The children without lice would taunt the children with lice. When the children with lice got kerosened free of the pests, those very children would join the group of lice-free taunters. Their experience, wrote author Betty Smith, humiliating as it was, taught them no empathy.
It's different now, in this relatively easy world that's not so hard-scrabble as turn-of-the-century New York, with all its vermin and coughed-up lung blood, Triangle Shirtwaist fires and airless tenements. "Sufferings" do teach empathy. Maybe Dostoevsky would have considered the acquisition of a sympathetic heart an adequate pay off.

Wednesday, April 30, 2008

Things that are possible with flowers

The thaw is here and things are growing. On a lark, I wrote up an alphabetical list of all the perennial flowers that will grow happily in Idaho without much care or water. I included as many natives as I could think of and the list is a riot of common and botanical names. Some flowers, like the chocolate flower, officially "berlanderia," straddle the alphabetical B-C border.
The chocolate flower is a genuinely freakish thing. Smallish yellow daisies on kind of grey foliage that you wouldn't think much of. Until you smell them. No kidding, it's like breathing in a cup of cocoa.
Then, of course, the baptista is a straddler too, that could fall under "B" but also under "F" or maybe "I" as false indigo.
I filled in all the letters, except for Q and X.
If desperate I can go with quince for Q. It's a tree, of course. But not a tree without a personal significance for me.
A quince tree grows on the edge of my parents property. It's not a beautiful tree and its fruit, in their pesticide-free yard, is measly and pocked. But the smell of the yellow fruit is sweet and clean, and a smell you might choose, were you called upon, for some reason, to designate a representative smell for the year 1932. (The color for that year, by the way, would be fly-paper yellow).

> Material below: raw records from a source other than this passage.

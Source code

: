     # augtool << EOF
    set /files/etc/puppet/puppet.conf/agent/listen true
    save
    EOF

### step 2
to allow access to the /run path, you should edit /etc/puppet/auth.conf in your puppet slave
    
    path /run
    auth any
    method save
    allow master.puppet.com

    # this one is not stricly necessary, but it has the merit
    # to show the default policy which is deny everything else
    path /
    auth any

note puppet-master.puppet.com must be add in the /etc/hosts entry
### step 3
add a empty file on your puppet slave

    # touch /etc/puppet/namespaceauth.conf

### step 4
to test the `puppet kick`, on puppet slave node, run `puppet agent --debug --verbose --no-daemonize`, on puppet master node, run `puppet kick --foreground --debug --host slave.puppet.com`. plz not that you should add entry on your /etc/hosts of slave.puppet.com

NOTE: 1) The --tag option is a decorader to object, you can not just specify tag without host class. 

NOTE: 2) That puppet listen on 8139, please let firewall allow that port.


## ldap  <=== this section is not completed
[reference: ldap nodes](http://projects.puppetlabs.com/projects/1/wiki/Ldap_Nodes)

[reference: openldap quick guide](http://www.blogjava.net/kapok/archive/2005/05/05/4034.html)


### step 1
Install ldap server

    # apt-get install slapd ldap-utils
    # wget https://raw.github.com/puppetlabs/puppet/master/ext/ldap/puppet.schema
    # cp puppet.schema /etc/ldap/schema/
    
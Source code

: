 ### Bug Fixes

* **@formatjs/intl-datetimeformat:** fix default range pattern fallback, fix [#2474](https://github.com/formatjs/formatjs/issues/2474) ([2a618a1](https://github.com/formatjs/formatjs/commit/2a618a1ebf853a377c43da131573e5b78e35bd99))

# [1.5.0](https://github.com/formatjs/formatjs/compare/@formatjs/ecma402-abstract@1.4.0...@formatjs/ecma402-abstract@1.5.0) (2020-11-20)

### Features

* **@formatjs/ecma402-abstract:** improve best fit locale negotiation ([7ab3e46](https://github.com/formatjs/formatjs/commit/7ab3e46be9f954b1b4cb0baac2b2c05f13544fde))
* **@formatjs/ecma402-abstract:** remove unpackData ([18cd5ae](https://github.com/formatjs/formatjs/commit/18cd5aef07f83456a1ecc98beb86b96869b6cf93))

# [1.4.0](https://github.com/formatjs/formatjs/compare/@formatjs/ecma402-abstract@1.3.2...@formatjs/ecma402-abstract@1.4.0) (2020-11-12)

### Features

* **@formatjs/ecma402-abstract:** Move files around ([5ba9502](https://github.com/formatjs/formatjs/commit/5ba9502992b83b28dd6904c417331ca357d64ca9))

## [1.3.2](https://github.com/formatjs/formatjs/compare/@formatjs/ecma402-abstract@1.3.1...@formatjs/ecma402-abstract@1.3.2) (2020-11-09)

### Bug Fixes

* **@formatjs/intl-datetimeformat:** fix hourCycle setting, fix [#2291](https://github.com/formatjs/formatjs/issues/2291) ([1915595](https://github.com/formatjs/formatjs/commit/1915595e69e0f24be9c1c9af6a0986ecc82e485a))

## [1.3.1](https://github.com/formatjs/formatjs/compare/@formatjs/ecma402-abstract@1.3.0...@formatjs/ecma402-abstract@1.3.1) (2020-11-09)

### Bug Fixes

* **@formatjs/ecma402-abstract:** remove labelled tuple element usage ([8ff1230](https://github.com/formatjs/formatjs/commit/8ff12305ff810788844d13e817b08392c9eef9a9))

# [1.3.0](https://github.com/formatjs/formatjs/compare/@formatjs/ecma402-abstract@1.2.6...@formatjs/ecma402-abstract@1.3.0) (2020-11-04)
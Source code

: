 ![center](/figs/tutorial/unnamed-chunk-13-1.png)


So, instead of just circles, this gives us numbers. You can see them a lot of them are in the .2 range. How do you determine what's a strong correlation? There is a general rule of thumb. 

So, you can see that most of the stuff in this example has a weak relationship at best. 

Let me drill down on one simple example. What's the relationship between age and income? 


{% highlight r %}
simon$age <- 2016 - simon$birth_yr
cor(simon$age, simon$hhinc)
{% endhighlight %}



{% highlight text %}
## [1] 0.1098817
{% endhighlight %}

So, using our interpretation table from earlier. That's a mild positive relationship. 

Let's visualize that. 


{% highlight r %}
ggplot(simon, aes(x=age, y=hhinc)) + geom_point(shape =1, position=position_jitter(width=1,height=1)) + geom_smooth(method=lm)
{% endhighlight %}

When my grandmother was alive, she made jelly out of the quinces from this tree. The jelly had a delicate flavor and was clear, pale pink. The tree is not beautiful but its jelly was. And I liked to pop the wax seal out of the top of a new jar and lick the pink off the wax.

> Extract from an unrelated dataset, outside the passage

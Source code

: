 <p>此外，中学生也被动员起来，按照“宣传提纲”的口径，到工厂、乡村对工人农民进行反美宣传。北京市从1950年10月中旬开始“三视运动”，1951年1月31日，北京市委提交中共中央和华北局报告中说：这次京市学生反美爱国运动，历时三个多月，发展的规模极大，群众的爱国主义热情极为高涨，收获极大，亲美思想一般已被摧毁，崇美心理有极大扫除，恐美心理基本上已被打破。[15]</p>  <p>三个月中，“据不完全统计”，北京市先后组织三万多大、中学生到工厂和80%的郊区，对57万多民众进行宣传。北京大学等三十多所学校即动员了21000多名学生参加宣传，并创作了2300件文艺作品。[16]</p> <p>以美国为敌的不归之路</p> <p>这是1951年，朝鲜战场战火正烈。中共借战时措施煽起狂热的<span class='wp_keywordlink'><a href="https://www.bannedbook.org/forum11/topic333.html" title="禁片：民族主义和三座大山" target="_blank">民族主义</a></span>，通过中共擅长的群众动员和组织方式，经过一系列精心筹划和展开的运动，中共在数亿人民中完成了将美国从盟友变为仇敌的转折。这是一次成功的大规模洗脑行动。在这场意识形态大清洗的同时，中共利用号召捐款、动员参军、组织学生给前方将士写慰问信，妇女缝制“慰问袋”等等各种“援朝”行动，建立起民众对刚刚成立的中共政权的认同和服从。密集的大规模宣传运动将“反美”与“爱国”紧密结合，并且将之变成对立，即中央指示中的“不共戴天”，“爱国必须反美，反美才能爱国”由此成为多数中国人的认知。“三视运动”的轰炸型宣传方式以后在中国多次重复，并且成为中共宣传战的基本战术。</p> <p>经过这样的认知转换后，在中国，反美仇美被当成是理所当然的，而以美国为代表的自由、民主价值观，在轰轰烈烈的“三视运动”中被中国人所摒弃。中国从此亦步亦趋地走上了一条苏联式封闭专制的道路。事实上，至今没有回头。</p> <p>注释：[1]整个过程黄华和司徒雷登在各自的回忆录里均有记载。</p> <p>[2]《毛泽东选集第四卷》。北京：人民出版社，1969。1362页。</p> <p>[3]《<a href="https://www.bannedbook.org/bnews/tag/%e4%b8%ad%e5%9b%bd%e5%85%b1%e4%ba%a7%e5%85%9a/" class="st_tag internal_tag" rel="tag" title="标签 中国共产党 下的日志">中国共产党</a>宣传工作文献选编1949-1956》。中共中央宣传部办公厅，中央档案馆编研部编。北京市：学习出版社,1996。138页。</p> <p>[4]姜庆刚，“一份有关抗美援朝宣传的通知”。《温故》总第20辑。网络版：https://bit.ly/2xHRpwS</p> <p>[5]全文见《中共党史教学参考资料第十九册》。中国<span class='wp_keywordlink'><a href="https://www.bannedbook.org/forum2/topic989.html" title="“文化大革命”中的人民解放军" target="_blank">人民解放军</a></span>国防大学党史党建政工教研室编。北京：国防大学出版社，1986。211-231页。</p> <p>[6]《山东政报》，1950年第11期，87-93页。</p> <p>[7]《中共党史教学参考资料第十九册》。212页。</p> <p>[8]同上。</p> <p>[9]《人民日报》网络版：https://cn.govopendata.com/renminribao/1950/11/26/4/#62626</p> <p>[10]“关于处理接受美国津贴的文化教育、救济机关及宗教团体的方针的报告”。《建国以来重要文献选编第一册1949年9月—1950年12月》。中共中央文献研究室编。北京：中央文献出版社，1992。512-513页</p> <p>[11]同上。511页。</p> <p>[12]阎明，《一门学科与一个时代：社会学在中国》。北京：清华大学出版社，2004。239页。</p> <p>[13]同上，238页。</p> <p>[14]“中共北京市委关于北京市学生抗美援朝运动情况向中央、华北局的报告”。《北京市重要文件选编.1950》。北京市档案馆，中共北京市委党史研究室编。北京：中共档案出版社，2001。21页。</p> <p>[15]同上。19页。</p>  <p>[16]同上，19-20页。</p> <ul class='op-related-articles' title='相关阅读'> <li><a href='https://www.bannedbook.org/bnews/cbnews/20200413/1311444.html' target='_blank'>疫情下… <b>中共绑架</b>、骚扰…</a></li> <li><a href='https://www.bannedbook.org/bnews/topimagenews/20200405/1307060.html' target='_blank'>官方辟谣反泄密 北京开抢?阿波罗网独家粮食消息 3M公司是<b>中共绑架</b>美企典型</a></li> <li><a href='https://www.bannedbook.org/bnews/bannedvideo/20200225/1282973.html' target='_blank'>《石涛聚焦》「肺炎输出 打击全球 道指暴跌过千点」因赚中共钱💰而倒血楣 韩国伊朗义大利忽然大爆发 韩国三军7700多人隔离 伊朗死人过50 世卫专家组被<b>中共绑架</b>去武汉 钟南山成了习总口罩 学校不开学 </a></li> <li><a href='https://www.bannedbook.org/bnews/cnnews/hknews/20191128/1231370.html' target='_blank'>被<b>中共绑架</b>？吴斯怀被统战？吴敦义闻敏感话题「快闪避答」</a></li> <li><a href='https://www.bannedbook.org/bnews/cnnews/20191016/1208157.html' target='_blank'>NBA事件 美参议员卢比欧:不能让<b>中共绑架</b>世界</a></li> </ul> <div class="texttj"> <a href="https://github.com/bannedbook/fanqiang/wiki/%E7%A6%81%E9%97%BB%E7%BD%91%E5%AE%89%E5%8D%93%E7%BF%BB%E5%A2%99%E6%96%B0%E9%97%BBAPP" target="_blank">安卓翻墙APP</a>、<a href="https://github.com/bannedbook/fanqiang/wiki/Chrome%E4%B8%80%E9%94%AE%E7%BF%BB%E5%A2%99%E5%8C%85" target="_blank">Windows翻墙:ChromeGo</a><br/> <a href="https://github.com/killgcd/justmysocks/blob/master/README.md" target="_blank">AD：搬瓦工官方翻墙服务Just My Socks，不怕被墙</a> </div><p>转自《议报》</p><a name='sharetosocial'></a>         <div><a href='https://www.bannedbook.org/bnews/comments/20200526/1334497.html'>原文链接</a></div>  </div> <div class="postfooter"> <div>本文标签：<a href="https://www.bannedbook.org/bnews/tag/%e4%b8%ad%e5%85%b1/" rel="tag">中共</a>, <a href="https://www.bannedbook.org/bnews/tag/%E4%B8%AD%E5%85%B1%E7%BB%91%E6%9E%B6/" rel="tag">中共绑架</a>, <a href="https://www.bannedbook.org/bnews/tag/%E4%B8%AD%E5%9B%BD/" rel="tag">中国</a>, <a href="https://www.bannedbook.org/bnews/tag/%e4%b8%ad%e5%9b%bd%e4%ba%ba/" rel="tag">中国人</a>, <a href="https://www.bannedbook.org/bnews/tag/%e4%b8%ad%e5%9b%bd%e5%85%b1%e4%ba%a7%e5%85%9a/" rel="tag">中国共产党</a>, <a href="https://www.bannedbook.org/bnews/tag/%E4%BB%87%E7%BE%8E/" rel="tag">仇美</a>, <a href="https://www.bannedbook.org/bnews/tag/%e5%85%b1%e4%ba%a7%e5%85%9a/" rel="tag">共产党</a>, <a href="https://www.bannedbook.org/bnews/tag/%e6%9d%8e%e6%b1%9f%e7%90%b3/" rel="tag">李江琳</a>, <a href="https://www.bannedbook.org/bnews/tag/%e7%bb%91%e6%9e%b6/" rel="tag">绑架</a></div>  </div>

It may be impossible to find an X plant and I may have to cheat, resort to finding a flower with an X-shaped center, or something like that.
I've thought that maybe I should plant an alphabetical garden, all labeled and fastidious. The idea came after I spotted a perfect "a" plant -- acanthus.
We have acanthus at the greenhouse where I work on Mondays (the one day a week I am not a newspaper reporter).
Apparently it can grow very big and showy. Acanthus does always look that way on Corinthian columns. But it straddles an alphabetical line, too. Its fancy name, acanthus, gives way to comedy in its common name: bear breeches.
Breeches are pants, right? Bear pants? That's comedy.
Another garden project I would like to do is to collect a list of all the ways one can transform certain blossoms into certain other things.
So far, I know of three:
— snapdragon: well, the blossom does look like a dragon head, and you can pinch it and make the "jaw" move.
— hollyhock (alcea, for science): you can pick a blossom, and turn it over so it's like a little skirt. Then, poke a hole in the top with a nail. Pick a blossom that hasn't bloomed yet and is still a hard, green ball. Leave a little stem to be a neck, and stick it in the skirt. Then it's a hollyhock woman.
— bleeding heart (dicentra, for science): I just learned this one at the greenhouse. Pick one of those little puffy hearts. Pull it apart gently and the pistil (?) looks like a naked lady sitting in a bathtub.
All of this is much better than that old "he loves me, he loves me not," petal plucking business, isn't it?
Besides, you always knows the answer to that question, even before you start to pluck.